The phenomenon occurred across biomedical research, naval engines design, bioengineering, robotics and computer science, providing significant qualitative evidence that an immersion approach integrating the culture of the domain, socially relevant contexts and rigor would accelerate both cognition and motivation to persist. When the university focus shifted from pipeline to retention, the dramatic achievements of the students in those programs influenced the decision to continue to evolve the approach into a community-based STEM initiative.
The Innovation:
The Creative Tech Works Design Studio is STEM 2.0 at its best. Founded by Worcreation, LLC, the model is a public-private partnership with Beech Community Services, Inc., one of the nonprofit entities of Beech Interplex, Inc. The Beech Companies emerged from the William Penn Foundation as a successful and independent community-economic development complex that has leveraged over $1 billion in the transformation of North Philadelphia.
Housed in the Beech Studios, CTW is a cognitive accelerator, a place to rapidly immerse urban high school students in a leadership, design, coding and wearable technology-maker space with one primary goal: to cognitively apprentice their skills in art, advertising, design-based thinking, problem-based learning, technical skill proficiency and historical research to rebrand and “rep” their own neighborhoods.

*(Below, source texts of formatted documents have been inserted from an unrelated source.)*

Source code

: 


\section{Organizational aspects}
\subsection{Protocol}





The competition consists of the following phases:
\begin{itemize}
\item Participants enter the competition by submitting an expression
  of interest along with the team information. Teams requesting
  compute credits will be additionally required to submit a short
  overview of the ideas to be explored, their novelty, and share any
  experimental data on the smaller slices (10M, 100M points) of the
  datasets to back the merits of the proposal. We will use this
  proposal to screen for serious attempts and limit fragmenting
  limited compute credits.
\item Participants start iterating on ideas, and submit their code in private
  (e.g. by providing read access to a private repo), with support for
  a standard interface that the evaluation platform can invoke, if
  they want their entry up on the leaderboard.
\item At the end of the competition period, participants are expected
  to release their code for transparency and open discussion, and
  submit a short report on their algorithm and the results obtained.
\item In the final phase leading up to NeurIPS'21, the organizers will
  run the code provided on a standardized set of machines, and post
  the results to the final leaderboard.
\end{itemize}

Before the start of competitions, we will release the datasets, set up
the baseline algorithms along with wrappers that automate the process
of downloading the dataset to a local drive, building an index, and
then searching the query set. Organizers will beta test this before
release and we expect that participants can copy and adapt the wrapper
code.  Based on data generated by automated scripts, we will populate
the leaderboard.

Without controlling for initial STEM proficiency, the CTW process for achieving STEM 2.0 has been able to avoid the silo approach of STEM 1.0. Instead, experts like Anthony Tyrone Howard (advertising and design), Dr. Ryan Baxter (engineering and wearable tech), Nana Essuman and Tariq Hook (computer scientists) and Christine Brown (community leadership) helped create an opportunity for students to become an extended family of learners in an authentic creative tech-maker space. The total immersion in a safe place for self-professed “geeks” allowed CTW experts to introduce and/or deepen skills in the four elements of the design studio: leadership outreach, the art of design, coding and the wearable technology required to produce a community event, City Streets: North Philadelphia – A Race to Ignite Our History.
Loosely inspired by the television show “The Amazing Race,” City Streets is STEM relevance on steroids. From using WordPress to designing the www.citystreetsphilly.com site, using Java to code the Android app, incorporating the LilyPad Arduino to light up the racers’ t-shirts, structuring the logistics for the routes, working with community leaders at the historic sites, producing the music for the commercial (https://www.youtube.com/watch?v=1DyDU-VBKmU), capturing video for documentaries and games and, ultimately, engaging families and community in their efforts, CTW is a phenomenal demonstration of how culture can be used to accelerate urban student motivation to pursue these domains.
This program is easily scalable across the region, and we are honored to share these exciting developments in STEM cognition. We anticipate that with a Kickstarter campaign, the CTW can replicate in key growth areas in Philadelphia or any major city. In fact, discussions are underway to host CTWs in Chicago, Washington, DC, Accra, Ghana, Salvador de Bahia, Brazil, and Duolo, Cameroon. But North Philadelphia is our home, and we know this model successfully engages urban adolescents in leading their own revolution into the innovation economy.
We hope you will join our movement, because none of us can wait.